あめふらし

雨男ってよく言われます。音楽、映画、雑感とか

手帳

目新しいものが好きだ。こんな性格は、間違いなく母から受け継いだのだと思う。ある日、学校から帰ると、母が高圧スチーム的な洗浄機を開封していた。通販でよく見る水圧で汚れ落とすやつ。使ってみたら思ったより汚れが落ちず「なんやこれ」ってなった。でもなんかそれが面白くて、みんなで「みずでっぽうやん」とかいってゲラゲラ笑っていた。

母がそんなんだから、家はモノで溢れてた。ただ、なんとなくだが、いらないものは1つもなかった気がしている。満足したものであれ、使ってないものであれ。父は不満げであったが。

最近、研究をしていて、自分はとりあえず目新しいトピックに食いついてしまって、研究の主軸がないなあと感じることがある。研究でもモノが溢れていて整理できていないのだ。こんなとこも母のせいにするのは忍びないが、そう思ってしまうものはしょうがない。博論書くまではなんとか腰を据えていきたいのだが。

 

今日、母が死んでおよそ2年がたち、三回忌を行った。本当にあっという間だった。親戚との会食の後に、実家に寄った。父が掃除して小綺麗になった実家は、なんとなく寂しさをたずさえて、ひっそりと佇んでいた。あの溢れていたモノたちは、いったいどこへいったのだろう。

ふと、母の手帳を見つけた。といっても、超がつくほどのめんどくさがりの母は、最初の月だけフレッセイ(群馬のローカルスーパー)の特売日情報などを書き込んだのみで、使った様子はない。多分年度始めに書店で見かけて勢いで買ったんだろう(しかも謎に3年間使えるやつ)。いかにも母らしい使い方だ。その手帳のなんとも情けない姿に、なんとなくほっとする。
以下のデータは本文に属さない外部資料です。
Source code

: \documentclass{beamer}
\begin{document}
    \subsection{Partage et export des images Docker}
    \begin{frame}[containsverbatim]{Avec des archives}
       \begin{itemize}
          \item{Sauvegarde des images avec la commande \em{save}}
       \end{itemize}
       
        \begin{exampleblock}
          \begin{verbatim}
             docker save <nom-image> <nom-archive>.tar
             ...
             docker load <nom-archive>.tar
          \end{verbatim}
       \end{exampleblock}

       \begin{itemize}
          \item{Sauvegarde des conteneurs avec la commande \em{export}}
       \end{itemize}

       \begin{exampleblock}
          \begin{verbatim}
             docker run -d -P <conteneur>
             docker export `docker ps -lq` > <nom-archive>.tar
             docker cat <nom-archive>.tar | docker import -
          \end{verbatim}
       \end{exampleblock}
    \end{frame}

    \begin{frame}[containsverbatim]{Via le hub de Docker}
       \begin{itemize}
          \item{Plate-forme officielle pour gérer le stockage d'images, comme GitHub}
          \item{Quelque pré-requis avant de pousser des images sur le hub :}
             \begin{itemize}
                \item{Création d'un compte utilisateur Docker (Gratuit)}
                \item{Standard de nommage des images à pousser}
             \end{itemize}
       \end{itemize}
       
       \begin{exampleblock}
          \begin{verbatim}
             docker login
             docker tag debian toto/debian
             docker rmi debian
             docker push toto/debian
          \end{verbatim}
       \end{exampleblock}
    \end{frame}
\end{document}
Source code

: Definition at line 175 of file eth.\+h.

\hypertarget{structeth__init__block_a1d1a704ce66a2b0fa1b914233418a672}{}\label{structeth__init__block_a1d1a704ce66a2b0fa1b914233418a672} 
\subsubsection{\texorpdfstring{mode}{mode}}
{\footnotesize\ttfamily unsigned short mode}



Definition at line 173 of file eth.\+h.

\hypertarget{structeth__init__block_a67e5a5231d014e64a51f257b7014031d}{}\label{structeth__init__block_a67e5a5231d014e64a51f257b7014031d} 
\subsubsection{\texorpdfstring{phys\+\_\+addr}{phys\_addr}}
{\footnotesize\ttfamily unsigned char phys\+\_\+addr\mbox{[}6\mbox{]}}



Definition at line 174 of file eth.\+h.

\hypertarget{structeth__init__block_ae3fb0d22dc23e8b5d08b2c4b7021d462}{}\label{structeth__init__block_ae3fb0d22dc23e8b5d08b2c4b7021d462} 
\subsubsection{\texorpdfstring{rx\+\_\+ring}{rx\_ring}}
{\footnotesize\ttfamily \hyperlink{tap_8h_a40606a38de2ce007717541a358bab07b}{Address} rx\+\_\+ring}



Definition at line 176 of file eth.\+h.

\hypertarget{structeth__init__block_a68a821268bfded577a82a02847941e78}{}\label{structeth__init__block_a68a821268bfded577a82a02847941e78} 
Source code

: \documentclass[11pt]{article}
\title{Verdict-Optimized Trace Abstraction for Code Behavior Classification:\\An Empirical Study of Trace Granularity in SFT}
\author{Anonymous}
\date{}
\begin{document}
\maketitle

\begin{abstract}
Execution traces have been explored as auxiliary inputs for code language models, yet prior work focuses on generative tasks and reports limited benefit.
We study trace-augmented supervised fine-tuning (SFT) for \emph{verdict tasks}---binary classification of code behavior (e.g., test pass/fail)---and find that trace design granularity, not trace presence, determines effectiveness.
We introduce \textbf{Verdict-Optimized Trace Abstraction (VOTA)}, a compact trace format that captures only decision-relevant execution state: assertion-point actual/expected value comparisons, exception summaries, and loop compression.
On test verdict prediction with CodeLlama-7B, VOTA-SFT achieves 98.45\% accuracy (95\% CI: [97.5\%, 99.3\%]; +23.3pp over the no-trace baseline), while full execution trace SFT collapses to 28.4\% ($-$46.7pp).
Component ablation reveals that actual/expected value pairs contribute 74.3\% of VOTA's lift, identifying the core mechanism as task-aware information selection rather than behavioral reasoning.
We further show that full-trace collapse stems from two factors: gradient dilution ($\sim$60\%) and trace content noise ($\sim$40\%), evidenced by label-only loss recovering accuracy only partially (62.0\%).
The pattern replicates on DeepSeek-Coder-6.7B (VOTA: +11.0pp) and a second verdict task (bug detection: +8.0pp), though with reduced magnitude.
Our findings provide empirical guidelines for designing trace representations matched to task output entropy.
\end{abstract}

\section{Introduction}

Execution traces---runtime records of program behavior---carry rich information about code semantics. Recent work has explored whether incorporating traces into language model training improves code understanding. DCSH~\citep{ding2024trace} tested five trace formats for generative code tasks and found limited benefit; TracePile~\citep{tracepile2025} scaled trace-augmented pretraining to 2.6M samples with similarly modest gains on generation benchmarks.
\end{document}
でも、パラパラとページをめくると、ほぼガラ空きのカレンダーに、丁寧な字で書き込んである箇所を見つけた。家族や友人の誕生日だ。3年間分、しっかり書き込んであった。ああ、そうだったよなと思い出す。たとえ勢いで買った手帳であっても、まず最初に書き込むのは、大切な人の誕生日で、母はどうしようもなくそんな人でもあったのだ。母は、溢れるモノたちに、そうやって一つ一つ愛を吹き込んでいた。みずでっぽうになった高圧スチームも、予定ガラ空きの手帳も、商品本来の姿ではないかもしれないけれど、母の愛に溢れていた。やはり母は、いらないものなど何一つ買っていなかったのだ。私は、そんな母が大好きだった。

なんとなく、自分の研究にもそうやって関わっていけばいいのだと思った。関わってきたトピックに、今自分ができる精一杯の愛を。たとえそれが情けない姿であったとしても。そういう人でありたいと思った。

遺影のなかの母は、「たまたま誕生日思いついただけじゃ」とでも言いたげに、照れ隠しのような笑みを浮かべて、いつまでも笑っていた。